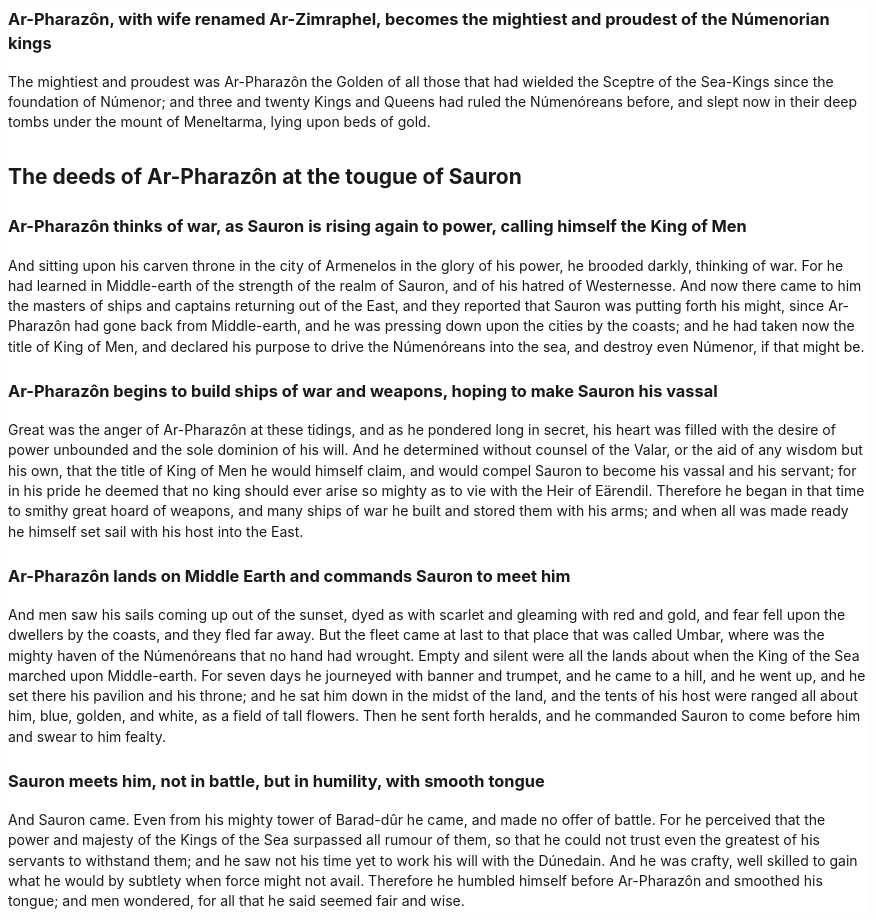 ### Ar-Pharazôn, with wife renamed Ar-Zimraphel, becomes the mightiest and proudest of the Númenorian kings
The mightiest and proudest was Ar-Pharazôn the Golden of all those that had
wielded the Sceptre of the Sea-Kings since the foundation of Númenor; and three
and twenty Kings and Queens had ruled the Númenóreans before, and slept now in
their deep tombs under the mount of Meneltarma, lying upon beds of gold.

## The deeds of Ar-Pharazôn at the tougue of Sauron

### Ar-Pharazôn thinks of war, as Sauron is rising again to power, calling himself the King of Men
And sitting upon his carven throne in the city of Armenelos in the glory of his
power, he brooded darkly, thinking of war. For he had learned in Middle-earth of
the strength of the realm of Sauron, and of his hatred of Westernesse. And now
there came to him the masters of ships and captains returning out of the East,
and they reported that Sauron was putting forth his might, since Ar-Pharazôn had
gone back from Middle-earth, and he was pressing down upon the cities by the
coasts; and he had taken now the title of King of Men, and declared his purpose
to drive the Númenóreans into the sea, and destroy even Númenor, if that might
be.

### Ar-Pharazôn begins to build ships of war and weapons, hoping to make Sauron his vassal
Great was the anger of Ar-Pharazôn at these tidings, and as he pondered long in
secret, his heart was filled with the desire of power unbounded and the sole
dominion of his will. And he determined without counsel of the Valar, or the aid
of any wisdom but his own, that the title of King of Men he would himself claim,
and would compel Sauron to become his vassal and his servant; for in his pride
he deemed that no king should ever arise so mighty as to vie with the Heir of
Eärendil. Therefore he began in that time to smithy great hoard of weapons, and
many ships of war he built and stored them with his arms; and when all was made
ready he himself set sail with his host into the East.

### Ar-Pharazôn lands on Middle Earth and commands Sauron to meet him
And men saw his sails coming up out of the sunset, dyed as with scarlet and
gleaming with red and gold, and fear fell upon the dwellers by the coasts, and
they fled far away. But the fleet came at last to that place that was called
Umbar, where was the mighty haven of the Númenóreans that no hand had wrought.
Empty and silent were all the lands about when the King of the Sea marched upon
Middle-earth. For seven days he journeyed with banner and trumpet, and he came
to a hill, and he went up, and he set there his pavilion and his throne; and he
sat him down in the midst of the land, and the tents of his host were ranged all
about him, blue, golden, and white, as a field of tall flowers. Then he sent
forth heralds, and he commanded Sauron to come before him and swear to him
fealty.

### Sauron meets him, not in battle, but in humility, with smooth tongue
And Sauron came. Even from his mighty tower of Barad-dûr he came, and made no
offer of battle. For he perceived that the power and majesty of the Kings of the
Sea surpassed all rumour of them, so that he could not trust even the greatest
of his servants to withstand them; and he saw not his time yet to work his will
with the Dúnedain. And he was crafty, well skilled to gain what he would by
subtlety when force might not avail. Therefore he humbled himself before
Ar-Pharazôn and smoothed his tongue; and men wondered, for all that he said
seemed fair and wise.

- - -

Only the lines above from the one with "gone back from" up to and including the one with "offer of battle." should be repeated, exactly as written.

gone back from Middle-earth, and he was pressing down upon the cities by the
coasts; and he had taken now the title of King of Men, and declared his purpose
to drive the Númenóreans into the sea, and destroy even Númenor, if that might
be.

### Ar-Pharazôn begins to build ships of war and weapons, hoping to make Sauron his vassal
Great was the anger of Ar-Pharazôn at these tidings, and as he pondered long in
secret, his heart was filled with the desire of power unbounded and the sole
dominion of his will. And he determined without counsel of the Valar, or the aid
of any wisdom but his own, that the title of King of Men he would himself claim,
and would compel Sauron to become his vassal and his servant; for in his pride
he deemed that no king should ever arise so mighty as to vie with the Heir of
Eärendil. Therefore he began in that time to smithy great hoard of weapons, and
many ships of war he built and stored them with his arms; and when all was made
ready he himself set sail with his host into the East.

### Ar-Pharazôn lands on Middle Earth and commands Sauron to meet him
And men saw his sails coming up out of the sunset, dyed as with scarlet and
gleaming with red and gold, and fear fell upon the dwellers by the coasts, and
they fled far away. But the fleet came at last to that place that was called
Umbar, where was the mighty haven of the Númenóreans that no hand had wrought.
Empty and silent were all the lands about when the King of the Sea marched upon
Middle-earth. For seven days he journeyed with banner and trumpet, and he came
to a hill, and he went up, and he set there his pavilion and his throne; and he
sat him down in the midst of the land, and the tents of his host were ranged all
about him, blue, golden, and white, as a field of tall flowers. Then he sent
forth heralds, and he commanded Sauron to come before him and swear to him
fealty.

### Sauron meets him, not in battle, but in humility, with smooth tongue
And Sauron came. Even from his mighty tower of Barad-dûr he came, and made no
offer of battle. For he perceived that the power and majesty of the Kings of the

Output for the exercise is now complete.